Yesterday on NPR, there was a story about how the National Highway Traffic Safety Administration had decided the computer system that drives a “self-driving car” can be considered a “driver” for regulatory purposes. In the segment, several drivers were interviewed, and all but one hated the idea of a self-driving car. They didn’t want to surrender “control.”
Never mind that control is an illusion, one that causes traffic accidents and gets you killed. Never mind that when things happen too fast or beyond your ability to comprehend, you willingly, gladly surrender control on a daily basis. Some studies estimate that 90 percent of fatalities could be prevented by self-driving cars.
This future assumes a certain degree of mass adoption. If there's still one jackass on the road with a New Jersey license plate who drives like a maniac in my genteel town, confusing the locals and the self-driving cars alike, someone is likely to get killed. But let’s ignore safety for now because no one really thinks about it until it's too late. (That's why everyone buys security products instead of observing good software development practices.)
No, my dear readers, let’s talk about something that means more to all of us than dear life itself: Traffic.
Consider a world in which everyone uses self-driving cars -- the utopia imagined by such intellectual giants as the people behind "Hot Tub Time Machine 2." Now consider maybe the second evolution of the self-driving car, the fully connected self-driving car. Sure, your mind will start to wander to some sci-fi pic you saw or the last press report about “hackers ahhhh!” instead of “barely evolved monkey brains using their instinct to control high-speed transportation devices ahhhh!”
I need you to focus and think about how these Ethernet packets are reaching you right now. Lots of people (better be lots or my editor will make me write another top 10 list) are receiving this transmission and many others across a vast network of tubes. Those tubes manage to operate much more efficiently and effectively than our highway system despite the many billions of dollars more spent on the latter. You barely have any control whatsoever over these packets or the packets you sent requesting these packets. That is why it works so much better than our highway system.
In fact, when you surrender control, you allow an algorithm used by such sophisticated creatures as ants to optimize your packets. Yes, the same algorithm used by ants to control how many ants leave the hive is similar to that used to govern the “quality of service” on your network devices. Basically, when each ant comes back into the hive, it touches another ant, which signals that it's OK to send another ant out of the hive. Packet control works in a similar way.
In a world where interconnected self-driving cars have reached mass adoption, our cars will be packets and the road an Ethernet cable. Packet control and proper coordination of the network will prevent traffic congestion up to the capacity of the network.

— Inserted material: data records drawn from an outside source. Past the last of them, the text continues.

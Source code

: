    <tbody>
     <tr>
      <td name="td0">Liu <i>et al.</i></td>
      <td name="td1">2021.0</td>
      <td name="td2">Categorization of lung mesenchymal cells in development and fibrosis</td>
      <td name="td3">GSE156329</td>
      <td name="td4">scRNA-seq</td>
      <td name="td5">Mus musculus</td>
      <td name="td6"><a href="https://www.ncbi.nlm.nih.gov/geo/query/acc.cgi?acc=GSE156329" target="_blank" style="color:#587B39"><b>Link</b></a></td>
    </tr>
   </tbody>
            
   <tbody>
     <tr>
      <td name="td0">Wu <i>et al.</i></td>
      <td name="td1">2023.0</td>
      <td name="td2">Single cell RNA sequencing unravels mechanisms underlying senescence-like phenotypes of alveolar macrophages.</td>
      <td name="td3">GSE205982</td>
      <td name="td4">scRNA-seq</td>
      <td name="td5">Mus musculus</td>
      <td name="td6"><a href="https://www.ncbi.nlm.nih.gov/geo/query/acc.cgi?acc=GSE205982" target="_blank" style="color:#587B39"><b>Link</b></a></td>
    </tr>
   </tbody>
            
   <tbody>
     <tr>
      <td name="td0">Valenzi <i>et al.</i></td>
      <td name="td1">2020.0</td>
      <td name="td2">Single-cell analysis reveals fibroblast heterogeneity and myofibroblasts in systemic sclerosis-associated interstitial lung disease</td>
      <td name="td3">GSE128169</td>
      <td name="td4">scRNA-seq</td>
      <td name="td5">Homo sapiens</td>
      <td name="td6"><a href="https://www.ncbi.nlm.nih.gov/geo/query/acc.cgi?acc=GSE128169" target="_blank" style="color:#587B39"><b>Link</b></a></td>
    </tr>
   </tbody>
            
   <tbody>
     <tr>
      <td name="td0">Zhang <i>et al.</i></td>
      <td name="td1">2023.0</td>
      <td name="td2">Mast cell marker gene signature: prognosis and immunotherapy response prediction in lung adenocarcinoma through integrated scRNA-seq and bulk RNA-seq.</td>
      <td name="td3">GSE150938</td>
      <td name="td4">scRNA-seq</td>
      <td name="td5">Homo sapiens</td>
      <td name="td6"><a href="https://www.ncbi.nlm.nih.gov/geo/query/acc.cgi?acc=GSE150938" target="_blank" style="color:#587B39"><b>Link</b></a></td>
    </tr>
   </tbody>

Latency will be injected at the right moments. Basically, the system will add space between you and the car in front of you and adjust to an appropriate speed for that particular situation -- which in some cases may be north of the current 70mph limit. In fact, there will probably be increasingly fast road networks with faster self-driving cars.

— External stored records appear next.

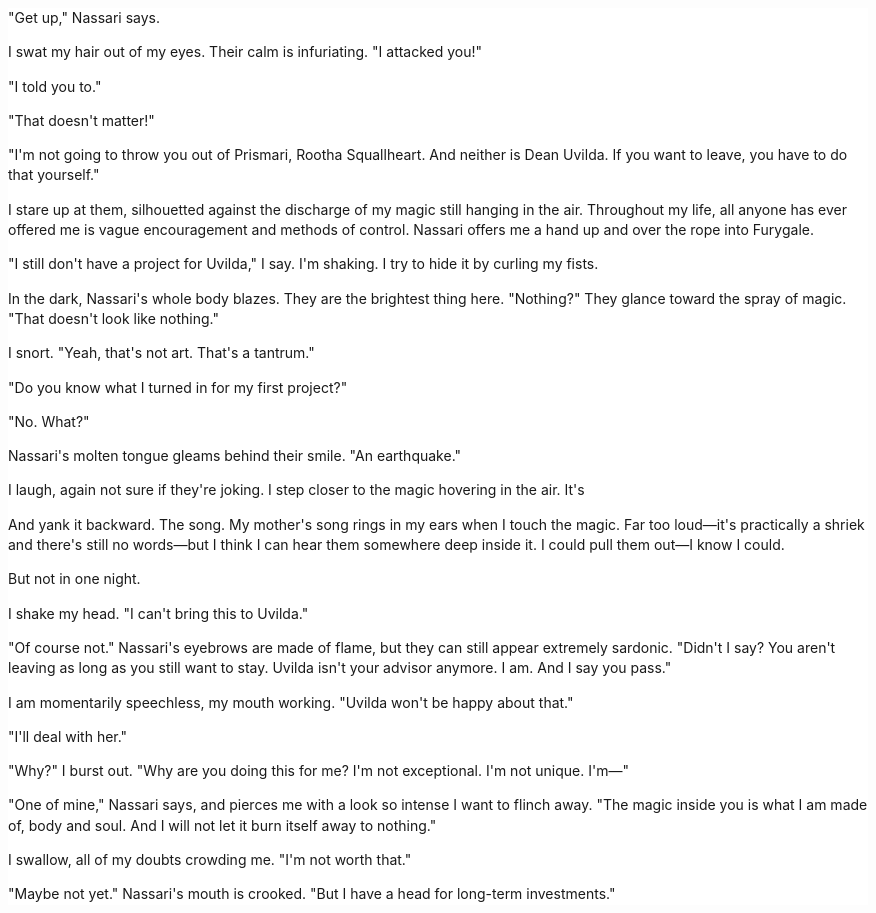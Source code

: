 "Get up," Nassari says.

I swat my hair out of my eyes. Their calm is infuriating. "I attacked you!"

"I told you to."

"That doesn't matter!"

"I'm not going to throw you out of Prismari, Rootha Squallheart. And neither is Dean Uvilda. If you want to leave, you have to do that yourself."

I stare up at them, silhouetted against the discharge of my magic still hanging in the air. Throughout my life, all anyone has ever offered me is vague encouragement and methods of control. Nassari offers me a hand up and over the rope into Furygale.

"I still don't have a project for Uvilda," I say. I'm shaking. I try to hide it by curling my fists.

In the dark, Nassari's whole body blazes. They are the brightest thing here. "Nothing?" They glance toward the spray of magic. "That doesn't look like nothing."

I snort. "Yeah, that's not art. That's a tantrum."

"Do you know what I turned in for my first project?"

"No. What?"

Nassari's molten tongue gleams behind their smile. "An earthquake."

I laugh, again not sure if they're joking. I step closer to the magic hovering in the air. It's

And yank it backward. The song. My mother's song rings in my ears when I touch the magic. Far too loud—it's practically a shriek and there's still no words—but I think I can hear them somewhere deep inside it. I could pull them out—I know I could.

But not in one night.

I shake my head. "I can't bring this to Uvilda."

"Of course not." Nassari's eyebrows are made of flame, but they can still appear extremely sardonic. "Didn't I say? You aren't leaving as long as you still want to stay. Uvilda isn't your advisor anymore. I am. And I say you pass."

I am momentarily speechless, my mouth working. "Uvilda won't be happy about that."

"I'll deal with her."

"Why?" I burst out. "Why are you doing this for me? I'm not exceptional. I'm not unique. I'm—"

"One of mine," Nassari says, and pierces me with a look so intense I want to flinch away. "The magic inside you is what I am made of, body and soul. And I will not let it burn itself away to nothing."

I swallow, all of my doubts crowding me. "I'm not worth that."

"Maybe not yet." Nassari's mouth is crooked. "But I have a head for long-term investments."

Almost as important as traffic, with near-perfect data, you can be virtually guaranteed an on-time arrival based on a particular departure time. And you millennials can text in peace without an annoying steering wheel in your way! With near-perfect data, capacity planning for the highways and local roads will occur using more or less linear algebra.
Thanks to the centrality of the automobile in American life, this model could expand beyond roads and into the other areas of civic planning. Knowing how many people are coming into town would allow hotels to quickly adjust prices and compete with AirBnb. It will allow stores to preemptively alter staffing.

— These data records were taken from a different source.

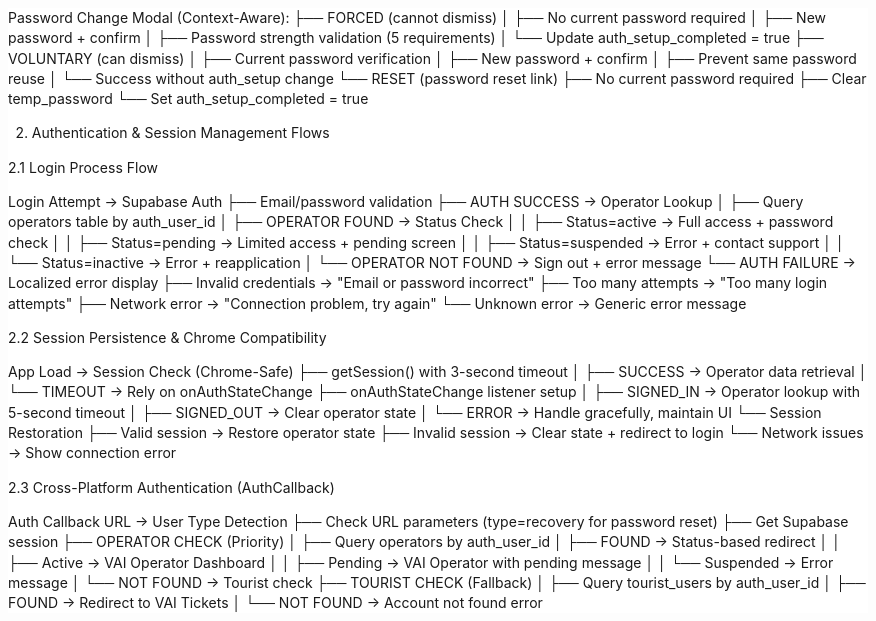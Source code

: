   Password Change Modal (Context-Aware):
  ├── FORCED (cannot dismiss)
  │   ├── No current password required
  │   ├── New password + confirm
  │   ├── Password strength validation (5 requirements)
  │   └── Update auth_setup_completed = true
  ├── VOLUNTARY (can dismiss)
  │   ├── Current password verification
  │   ├── New password + confirm
  │   ├── Prevent same password reuse
  │   └── Success without auth_setup change
  └── RESET (password reset link)
      ├── No current password required
      ├── Clear temp_password
      └── Set auth_setup_completed = true

  2. Authentication & Session Management Flows

  2.1 Login Process Flow

  Login Attempt → Supabase Auth
  ├── Email/password validation
  ├── AUTH SUCCESS → Operator Lookup
  │   ├── Query operators table by auth_user_id
  │   ├── OPERATOR FOUND → Status Check
  │   │   ├── Status=active → Full access + password check
  │   │   ├── Status=pending → Limited access + pending screen
  │   │   ├── Status=suspended → Error + contact support
  │   │   └── Status=inactive → Error + reapplication
  │   └── OPERATOR NOT FOUND → Sign out + error message
  └── AUTH FAILURE → Localized error display
      ├── Invalid credentials → "Email or password incorrect"
      ├── Too many attempts → "Too many login attempts"
      ├── Network error → "Connection problem, try again"
      └── Unknown error → Generic error message

  2.2 Session Persistence & Chrome Compatibility

  App Load → Session Check (Chrome-Safe)
  ├── getSession() with 3-second timeout
  │   ├── SUCCESS → Operator data retrieval
  │   └── TIMEOUT → Rely on onAuthStateChange
  ├── onAuthStateChange listener setup
  │   ├── SIGNED_IN → Operator lookup with 5-second timeout
  │   ├── SIGNED_OUT → Clear operator state
  │   └── ERROR → Handle gracefully, maintain UI
  └── Session Restoration
      ├── Valid session → Restore operator state
      ├── Invalid session → Clear state + redirect to login
      └── Network issues → Show connection error

  2.3 Cross-Platform Authentication (AuthCallback)

  Auth Callback URL → User Type Detection
  ├── Check URL parameters (type=recovery for password reset)
  ├── Get Supabase session
  ├── OPERATOR CHECK (Priority)
  │   ├── Query operators by auth_user_id
  │   ├── FOUND → Status-based redirect
  │   │   ├── Active → VAI Operator Dashboard
  │   │   ├── Pending → VAI Operator with pending message
  │   │   └── Suspended → Error message
  │   └── NOT FOUND → Tourist check
  ├── TOURIST CHECK (Fallback)
  │   ├── Query tourist_users by auth_user_id
  │   ├── FOUND → Redirect to VAI Tickets
  │   └── NOT FOUND → Account not found error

While the average driver is reluctant (the way the public was leery of cellphones, microwave ovens, and streaming video at first), it seems to me as if everyone in tech thinks self-driving cars are coming in the next five years or so.
What I find truly ironic is that those same tech people often resist the cloud, ignore new data and machine learning technologies, or balk at automating deployments. Plus, the businesses they work for still lovingly craft analytics in spreadsheets and drive their sales processes on “gut” instinct. Why? Because they want control.
To me the question isn’t whether we’ll be better off, but whether the self-driving car reaches mass adoption before the bulk of businesses modernize their sales, marketing, and internal operations to be data-driven. The self-driving car isn’t ready yet, but we have the tools and techniques to “self-drive” most companies. So join me -- and give up the illusion of control.